:: RECORDS SUPPLIED ::

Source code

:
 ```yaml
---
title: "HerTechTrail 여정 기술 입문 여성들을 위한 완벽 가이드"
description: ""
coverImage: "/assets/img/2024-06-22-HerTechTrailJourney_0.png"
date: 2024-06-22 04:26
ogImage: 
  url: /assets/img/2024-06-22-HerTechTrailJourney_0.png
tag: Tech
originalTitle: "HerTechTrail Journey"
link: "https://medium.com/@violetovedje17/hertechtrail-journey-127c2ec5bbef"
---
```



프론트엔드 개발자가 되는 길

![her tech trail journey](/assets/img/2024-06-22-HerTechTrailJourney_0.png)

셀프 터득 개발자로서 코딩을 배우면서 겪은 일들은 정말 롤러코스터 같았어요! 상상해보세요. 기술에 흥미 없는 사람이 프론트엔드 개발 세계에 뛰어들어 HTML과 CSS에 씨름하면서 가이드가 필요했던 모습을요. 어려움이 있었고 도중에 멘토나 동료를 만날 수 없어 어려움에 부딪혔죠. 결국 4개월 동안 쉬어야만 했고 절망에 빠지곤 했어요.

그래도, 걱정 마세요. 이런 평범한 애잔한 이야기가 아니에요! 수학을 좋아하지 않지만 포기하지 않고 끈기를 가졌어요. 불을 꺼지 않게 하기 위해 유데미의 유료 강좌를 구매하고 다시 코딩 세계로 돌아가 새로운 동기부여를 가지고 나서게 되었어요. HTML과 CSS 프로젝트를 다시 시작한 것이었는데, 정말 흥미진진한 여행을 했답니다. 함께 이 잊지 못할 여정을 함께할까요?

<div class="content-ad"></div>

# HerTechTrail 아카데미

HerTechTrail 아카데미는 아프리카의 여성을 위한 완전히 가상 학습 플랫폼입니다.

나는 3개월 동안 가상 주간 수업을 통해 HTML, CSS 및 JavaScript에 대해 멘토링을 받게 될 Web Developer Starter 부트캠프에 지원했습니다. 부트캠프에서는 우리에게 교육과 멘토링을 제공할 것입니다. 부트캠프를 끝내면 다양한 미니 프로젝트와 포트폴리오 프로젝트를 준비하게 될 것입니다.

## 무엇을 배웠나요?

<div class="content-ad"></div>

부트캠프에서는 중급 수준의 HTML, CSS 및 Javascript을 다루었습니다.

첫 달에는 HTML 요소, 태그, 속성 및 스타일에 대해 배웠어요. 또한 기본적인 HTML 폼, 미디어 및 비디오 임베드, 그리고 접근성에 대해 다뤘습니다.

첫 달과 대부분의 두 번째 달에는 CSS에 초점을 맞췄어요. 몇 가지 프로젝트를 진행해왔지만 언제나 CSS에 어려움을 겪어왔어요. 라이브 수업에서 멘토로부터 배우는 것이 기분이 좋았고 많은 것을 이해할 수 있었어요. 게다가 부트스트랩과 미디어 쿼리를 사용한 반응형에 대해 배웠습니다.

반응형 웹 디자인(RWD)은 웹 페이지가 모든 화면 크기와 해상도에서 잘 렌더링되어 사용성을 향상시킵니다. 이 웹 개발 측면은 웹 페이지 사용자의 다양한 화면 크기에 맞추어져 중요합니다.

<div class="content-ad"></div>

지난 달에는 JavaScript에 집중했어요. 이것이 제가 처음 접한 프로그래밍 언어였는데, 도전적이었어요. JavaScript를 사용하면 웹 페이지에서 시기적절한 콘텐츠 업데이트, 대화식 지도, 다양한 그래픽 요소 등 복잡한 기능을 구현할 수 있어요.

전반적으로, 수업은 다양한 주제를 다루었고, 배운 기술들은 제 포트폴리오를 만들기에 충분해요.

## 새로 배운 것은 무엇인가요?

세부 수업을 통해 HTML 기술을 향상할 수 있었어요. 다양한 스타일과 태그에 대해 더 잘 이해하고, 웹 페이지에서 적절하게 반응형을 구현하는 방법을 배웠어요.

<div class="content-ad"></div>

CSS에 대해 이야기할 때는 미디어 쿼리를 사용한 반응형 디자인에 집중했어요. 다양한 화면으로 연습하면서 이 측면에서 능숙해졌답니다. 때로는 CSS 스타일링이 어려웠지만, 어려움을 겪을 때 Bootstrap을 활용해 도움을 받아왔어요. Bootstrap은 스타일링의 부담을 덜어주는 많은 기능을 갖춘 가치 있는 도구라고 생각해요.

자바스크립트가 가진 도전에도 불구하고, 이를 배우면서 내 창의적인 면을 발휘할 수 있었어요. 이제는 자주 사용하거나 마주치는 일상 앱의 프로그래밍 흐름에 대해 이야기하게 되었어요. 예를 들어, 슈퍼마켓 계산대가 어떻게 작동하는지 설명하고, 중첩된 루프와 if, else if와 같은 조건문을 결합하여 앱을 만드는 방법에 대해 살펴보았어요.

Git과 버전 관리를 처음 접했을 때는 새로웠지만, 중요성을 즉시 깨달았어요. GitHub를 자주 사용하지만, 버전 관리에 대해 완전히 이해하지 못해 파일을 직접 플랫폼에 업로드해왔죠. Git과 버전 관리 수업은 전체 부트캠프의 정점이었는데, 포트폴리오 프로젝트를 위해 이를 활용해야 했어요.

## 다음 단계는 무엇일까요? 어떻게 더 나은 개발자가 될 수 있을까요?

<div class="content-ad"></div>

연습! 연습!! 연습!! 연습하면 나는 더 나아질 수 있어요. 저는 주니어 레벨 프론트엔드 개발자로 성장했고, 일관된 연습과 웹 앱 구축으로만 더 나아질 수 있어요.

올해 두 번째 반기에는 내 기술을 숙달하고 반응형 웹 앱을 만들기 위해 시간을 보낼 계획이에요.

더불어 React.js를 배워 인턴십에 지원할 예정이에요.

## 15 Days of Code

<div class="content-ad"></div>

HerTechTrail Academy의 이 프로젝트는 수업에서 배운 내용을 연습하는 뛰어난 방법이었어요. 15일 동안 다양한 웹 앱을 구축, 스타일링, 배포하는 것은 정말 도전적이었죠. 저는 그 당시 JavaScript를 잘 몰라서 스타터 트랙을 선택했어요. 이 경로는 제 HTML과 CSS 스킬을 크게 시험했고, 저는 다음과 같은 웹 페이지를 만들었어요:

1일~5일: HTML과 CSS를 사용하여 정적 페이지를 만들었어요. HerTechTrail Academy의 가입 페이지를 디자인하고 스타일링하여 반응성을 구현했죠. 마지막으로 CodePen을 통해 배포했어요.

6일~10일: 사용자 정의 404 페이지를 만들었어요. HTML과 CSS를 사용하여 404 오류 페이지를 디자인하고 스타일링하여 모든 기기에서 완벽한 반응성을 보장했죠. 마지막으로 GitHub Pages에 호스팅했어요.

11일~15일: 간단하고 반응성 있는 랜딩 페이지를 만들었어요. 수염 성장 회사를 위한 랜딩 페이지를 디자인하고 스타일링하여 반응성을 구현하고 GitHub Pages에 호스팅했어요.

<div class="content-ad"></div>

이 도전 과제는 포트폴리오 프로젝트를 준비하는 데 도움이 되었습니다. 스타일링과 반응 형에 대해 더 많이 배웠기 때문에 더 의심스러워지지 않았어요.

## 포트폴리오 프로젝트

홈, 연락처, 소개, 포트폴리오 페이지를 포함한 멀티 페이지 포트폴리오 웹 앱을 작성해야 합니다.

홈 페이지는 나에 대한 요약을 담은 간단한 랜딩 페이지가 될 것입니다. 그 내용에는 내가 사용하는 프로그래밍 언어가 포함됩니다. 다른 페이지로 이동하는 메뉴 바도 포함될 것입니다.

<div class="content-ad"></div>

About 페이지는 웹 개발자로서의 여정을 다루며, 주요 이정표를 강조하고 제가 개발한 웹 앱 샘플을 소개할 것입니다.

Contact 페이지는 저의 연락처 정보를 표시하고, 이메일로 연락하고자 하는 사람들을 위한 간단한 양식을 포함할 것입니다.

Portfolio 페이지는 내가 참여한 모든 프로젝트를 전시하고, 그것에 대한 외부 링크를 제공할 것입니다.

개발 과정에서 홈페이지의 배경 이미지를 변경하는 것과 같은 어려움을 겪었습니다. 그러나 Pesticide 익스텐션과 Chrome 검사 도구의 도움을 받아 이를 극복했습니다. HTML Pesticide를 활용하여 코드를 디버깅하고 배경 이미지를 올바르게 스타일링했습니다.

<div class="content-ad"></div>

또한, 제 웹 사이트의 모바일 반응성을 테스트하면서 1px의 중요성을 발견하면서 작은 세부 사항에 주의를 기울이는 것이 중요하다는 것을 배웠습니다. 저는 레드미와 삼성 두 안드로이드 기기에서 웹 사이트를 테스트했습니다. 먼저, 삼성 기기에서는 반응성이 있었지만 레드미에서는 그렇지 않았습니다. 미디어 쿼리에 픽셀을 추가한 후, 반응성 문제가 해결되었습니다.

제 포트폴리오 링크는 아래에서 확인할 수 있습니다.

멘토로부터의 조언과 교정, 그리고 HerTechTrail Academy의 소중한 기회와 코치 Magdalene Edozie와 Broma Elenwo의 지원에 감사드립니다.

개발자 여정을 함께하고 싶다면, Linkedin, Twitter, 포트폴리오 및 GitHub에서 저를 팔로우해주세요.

:::

> _EXERCISE GOAL_
Where does the string "페이지가" appear in the records above? Return every line that holds it.

> _TASK RESPONSE_
반응형 웹 디자인(RWD)은 웹 페이지가 모든 화면 크기와 해상도에서 잘 렌더링되어 사용성을 향상시킵니다. 이 웹 개발 측면은 웹 페이지 사용자의 다양한 화면 크기에 맞추어져 중요합니다.
홈 페이지는 나에 대한 요약을 담은 간단한 랜딩 페이지가 될 것입니다. 그 내용에는 내가 사용하는 프로그래밍 언어가 포함됩니다. 다른 페이지로 이동하는 메뉴 바도 포함될 것입니다.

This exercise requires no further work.